Rebecca Moesta
Rebecca Moesta Anderson was born Rebecca Sue Moesta on November 17, 1956, in Heidelberg, West Germany, to American parents. Shortly thereafter, her family moved to Darmstadt, where her father taught theology at a small seminary. Just before Rebecca's sixth birthday the family moved back to the United States and settled in Pasadena, California. She lived in Pasadena for the next seventeen years while she attended grade school, junior high, high school, and college. The fourth of five children (she has an older brother, two older sisters, and a younger brother) Rebecca began reading fantasy from the moment she could read. As early as second grade she remembers being an avid reader-even after bedtime when she would often sneak a book under the covers and read it, one line at a time, by the dim light of her electric blanket controls.
Rebecca's love of science fiction was influenced greatly by her father, a high school English teacher who holds advanced degrees in both English and theology. Rebecca also credits Mrs. Whitaker, the children's librarian at her public library, for steering her toward the types of books she enjoyed.

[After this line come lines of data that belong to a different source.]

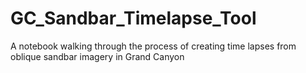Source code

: # GC_Sandbar_Timelapse_Tool
A notebook walking through the process of creating time lapses from oblique sandbar imagery in Grand Canyon
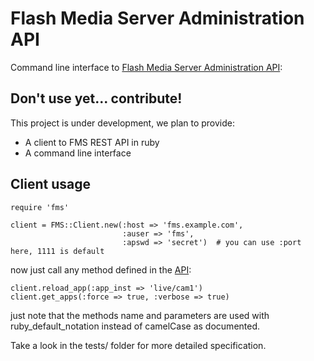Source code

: Flash Media Server Administration API
=====================================

Command line interface to [Flash Media Server Administration API][fmsapi]:

Don't use yet... contribute!
----------------------------

This project is under development, we plan to provide:

 * A client to FMS REST API in ruby
 * A command line interface

Client usage
------------

    require 'fms'

    client = FMS::Client.new(:host => 'fms.example.com',
                             :auser => 'fms',
                             :apswd => 'secret')  # you can use :port here, 1111 is default

now just call any method defined in the [API][fmsapi]:

    client.reload_app(:app_inst => 'live/cam1')
    client.get_apps(:force => true, :verbose => true)

just note that the methods name and parameters are used with ruby_default_notation 
instead of camelCase as documented.

Take a look in the tests/ folder for more detailed specification.

[fmsapi]: http://help.adobe.com/en_US/flashmediaserver/adminapi/WSa4cb07693d12388431df580a12a34991ebc-8000.html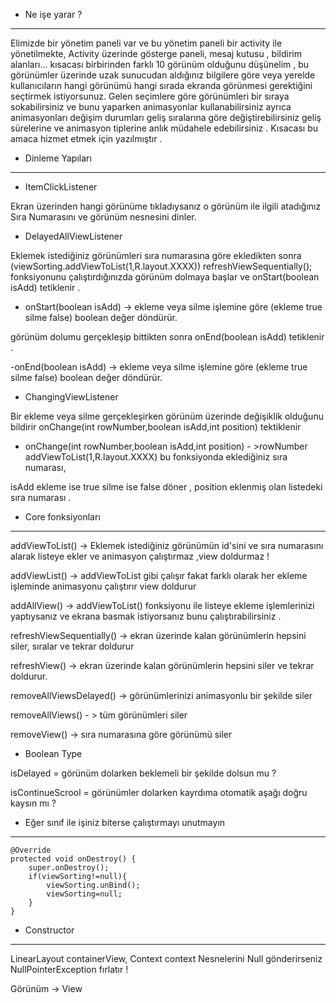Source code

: * Ne işe yarar ? 
_______________________________________________________________________________

 Elimizde bir yönetim paneli  var ve bu yönetim paneli  bir activity ile yönetilmekte,
Activity üzerinde  gösterge paneli, mesaj kutusu , bildirim alanları...  kısacası birbirinden farklı 10 görünüm olduğunu düşünelim ,
bu görünümler üzerinde uzak sunucudan aldığınız bilgilere göre veya yerelde kullanıcıların  hangi görünümü hangi sırada ekranda görünmesi
gerektiğini seçtirmek istiyorsunuz.  Gelen seçimlere göre görünümleri bir sıraya sokabilirsiniz ve  bunu yaparken animasyonlar kullanabilirsiniz
ayrıca animasyonları değişim durumları geliş sıralarına göre değiştirebilirsiniz geliş sürelerine ve animasyon tiplerine anlık müdahele 
edebilirsiniz . 
Kısacası bu amaca hizmet etmek için yazılmıştır .


* Dinleme Yapıları 
__________________________________

  - ItemClickListener
  
  Ekran üzerinden hangi görünüme tıkladıysanız o görünüm ile ilgili atadığınız Sıra Numarasını ve görünüm nesnesini dinler.
  
  - DelayedAllViewListener
  
  Eklemek istediğiniz görünümleri sıra numarasına göre ekledikten sonra (viewSorting.addViewToList(1,R.layout.XXXX))
 refreshViewSequentially(); fonksiyonunu çalıştırdığınızda  görünüm dolmaya başlar ve onStart(boolean isAdd) tetiklenir .
 
 - onStart(boolean isAdd)  -> ekleme veya silme işlemine göre  (ekleme true silme false) boolean değer döndürür.
 
 görünüm dolumu gerçekleşip bittikten sonra onEnd(boolean isAdd) tetiklenir .
 
 -onEnd(boolean isAdd) -> ekleme veya silme işlemine göre  (ekleme true silme false) boolean değer döndürür.
 
 - ChangingViewListener 
 
 Bir ekleme veya silme gerçekleşirken görünüm üzerinde değişiklik olduğunu bildirir onChange(int rowNumber,boolean isAdd,int position) tektiklenir
 
  - onChange(int rowNumber,boolean isAdd,int position)  - >rowNumber addViewToList(1,R.layout.XXXX) bu fonksiyonda eklediğiniz sıra numarası,
  
  isAdd ekleme ise true silme ise false döner  , position eklenmiş olan listedeki sıra numarası .
  
  
  * Core  fonksiyonları 
  ________________________________________
  
  addViewToList() ->   Eklemek istediğiniz görünümün id'sini ve sıra numarasını alarak listeye ekler
  ve  animasyon çalıştırmaz ,view doldurmaz ! 
  
  addViewList() ->  addViewToList gibi çalışır fakat farklı olarak her ekleme işleminde animasyonu çalıştırır view doldurur
  
  addAllView() -> addViewToList() fonksiyonu ile listeye ekleme işlemlerinizi yaptıysanız ve ekrana basmak istiyorsanız bunu çalıştırabilirsiniz .
  
  refreshViewSequentially() -> ekran üzerinde kalan görünümlerin hepsini siler, sıralar ve tekrar doldurur 
  
  refreshView() -> ekran üzerinde kalan görünümlerin hepsini siler ve tekrar doldurur. 
  
  removeAllViewsDelayed() -> görünümlerinizi animasyonlu bir şekilde siler 
  
  removeAllViews() - > tüm görünümleri siler 
  
  removeView() -> sıra numarasına göre görünümü siler 
  
  
  * Boolean Type 
  
   isDelayed = görünüm dolarken beklemeli bir şekilde dolsun mu ? 
   
   isContinueScrool = görünümler dolarken kayrdıma otomatik aşağı doğru kaysın mı ?
   
   
   * Eğer sınıf ile işiniz biterse çalıştırmayı unutmayın 
   _______________________________________________________
   
    @Override
    protected void onDestroy() {
        super.onDestroy();
        if(viewSorting!=null){ 
            viewSorting.unBind();
            viewSorting=null;
        }
    }
    
    
   * Constructor
   ___________________________
   
   LinearLayout containerView,  Context context Nesnelerini Null gönderirseniz NullPointerException fırlatır !
   
   
   Görünüm  -> View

By the time she was ten, Rebecca had already integrated science fiction into her reading diet. Rebecca's mother, a nurse and a pragmatist, felt it her duty to introduce some reality into her daughter's life by sneaking biographies, adventures, and the occasional spy novel onto her reading stack. Though Rebecca fell hook, line, and sinker for these subversive tactics, she by no means abandoned her first love of fantasy and science fiction. She struck back by reading aloud from the works of George McDonald, C.S. Lewis, Lloyd Alexander, and others to her sisters, brothers, mother, father, grandmother, friends, dog -- anyone who would sit still long enough to listen.

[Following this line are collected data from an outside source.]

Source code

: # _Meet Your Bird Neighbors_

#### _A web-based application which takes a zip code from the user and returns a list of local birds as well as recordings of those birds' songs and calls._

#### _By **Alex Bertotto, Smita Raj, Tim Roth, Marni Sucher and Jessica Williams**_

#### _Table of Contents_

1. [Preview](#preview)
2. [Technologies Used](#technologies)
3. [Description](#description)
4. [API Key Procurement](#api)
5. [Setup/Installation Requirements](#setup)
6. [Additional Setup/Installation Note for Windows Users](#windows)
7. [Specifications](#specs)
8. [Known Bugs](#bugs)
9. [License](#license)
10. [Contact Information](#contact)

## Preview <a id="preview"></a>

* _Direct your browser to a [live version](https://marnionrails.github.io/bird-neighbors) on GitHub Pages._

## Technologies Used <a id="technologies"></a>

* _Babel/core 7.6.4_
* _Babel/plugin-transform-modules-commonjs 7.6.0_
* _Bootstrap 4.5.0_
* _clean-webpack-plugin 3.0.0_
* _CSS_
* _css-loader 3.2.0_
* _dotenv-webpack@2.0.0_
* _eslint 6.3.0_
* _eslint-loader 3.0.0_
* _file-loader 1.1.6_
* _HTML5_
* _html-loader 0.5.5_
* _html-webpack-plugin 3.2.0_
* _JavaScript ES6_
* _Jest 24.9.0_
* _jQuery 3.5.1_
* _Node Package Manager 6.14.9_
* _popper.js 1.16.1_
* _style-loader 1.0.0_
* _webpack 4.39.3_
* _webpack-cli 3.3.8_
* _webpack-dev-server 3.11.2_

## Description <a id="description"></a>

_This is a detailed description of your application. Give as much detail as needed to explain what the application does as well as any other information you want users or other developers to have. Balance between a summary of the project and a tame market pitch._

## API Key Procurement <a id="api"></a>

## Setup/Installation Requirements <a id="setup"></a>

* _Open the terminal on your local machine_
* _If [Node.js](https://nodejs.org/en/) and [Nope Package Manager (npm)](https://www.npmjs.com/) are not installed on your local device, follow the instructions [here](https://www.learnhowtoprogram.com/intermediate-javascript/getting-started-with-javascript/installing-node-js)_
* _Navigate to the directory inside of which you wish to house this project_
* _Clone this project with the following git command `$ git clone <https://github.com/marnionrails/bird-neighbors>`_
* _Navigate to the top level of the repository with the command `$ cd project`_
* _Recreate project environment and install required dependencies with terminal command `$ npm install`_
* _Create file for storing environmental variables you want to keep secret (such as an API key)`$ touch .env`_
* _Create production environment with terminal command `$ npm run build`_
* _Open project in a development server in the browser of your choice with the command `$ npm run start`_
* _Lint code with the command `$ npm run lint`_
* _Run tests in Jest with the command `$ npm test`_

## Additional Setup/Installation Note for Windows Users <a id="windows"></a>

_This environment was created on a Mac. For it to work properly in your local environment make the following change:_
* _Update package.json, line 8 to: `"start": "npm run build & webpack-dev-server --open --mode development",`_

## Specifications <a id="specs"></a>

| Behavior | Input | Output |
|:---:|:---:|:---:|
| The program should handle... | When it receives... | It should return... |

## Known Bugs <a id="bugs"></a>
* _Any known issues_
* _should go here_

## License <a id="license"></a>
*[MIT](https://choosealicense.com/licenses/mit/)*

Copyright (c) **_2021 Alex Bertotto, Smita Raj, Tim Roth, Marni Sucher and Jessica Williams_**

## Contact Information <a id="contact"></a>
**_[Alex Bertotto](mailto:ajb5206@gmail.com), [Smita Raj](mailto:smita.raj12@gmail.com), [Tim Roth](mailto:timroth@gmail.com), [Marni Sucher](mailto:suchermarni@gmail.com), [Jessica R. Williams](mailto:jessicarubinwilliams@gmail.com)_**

Starting in her early teens, Rebecca dreamed of writing her own books, plotted them in her head, and gave them titles. On Saturday mornings, Rebecca and her sister Diane watched every sword, sandal, and sorcery movie ever made. And, whenever a new science fiction movie or television show debuted, Rebecca and her father were there to watch it. She was a Star Trek fan from day one.
Rebecca was not a Star Wars fan from day one. She was, however, a fan from day two. She was in college and looking forward to a summer break when her younger brother told her about a fantastic new science fiction movie she just had to go and see. She wasn't completely convinced at first-since her brother's tastes ran to movies like Godzilla and Rodan - but when a group of her friends from Caltech suggested seeing Star Wars the day after it opened, she willingly agreed. When she and six of her techer friends arrived at the Chinese Theater in Hollywood that evening and camped out for three hours in line, they had no idea what they were about to see. Fortunately, it proved to be worth the wait. Her love for the movie was instant and enduring.
Throughout her college days, Rebecca managed the offices at a small electronics company in Southern California. This, along with her friendships with techers, her love of science fiction, and a life-long association with her father, sealed her fate: Rebecca became a founding member and faithful adherent to a philosophical system of beliefs she calls Gadgetology.TM The devout gadgetologist TM sums up her belief system as follows: If anything-regardless of whether it is electric, abstract, electronic, mental, or mechanical-is the latest, the greatest, the newest, the best, I will undoubtedly want one; indeed, I must eventually have one.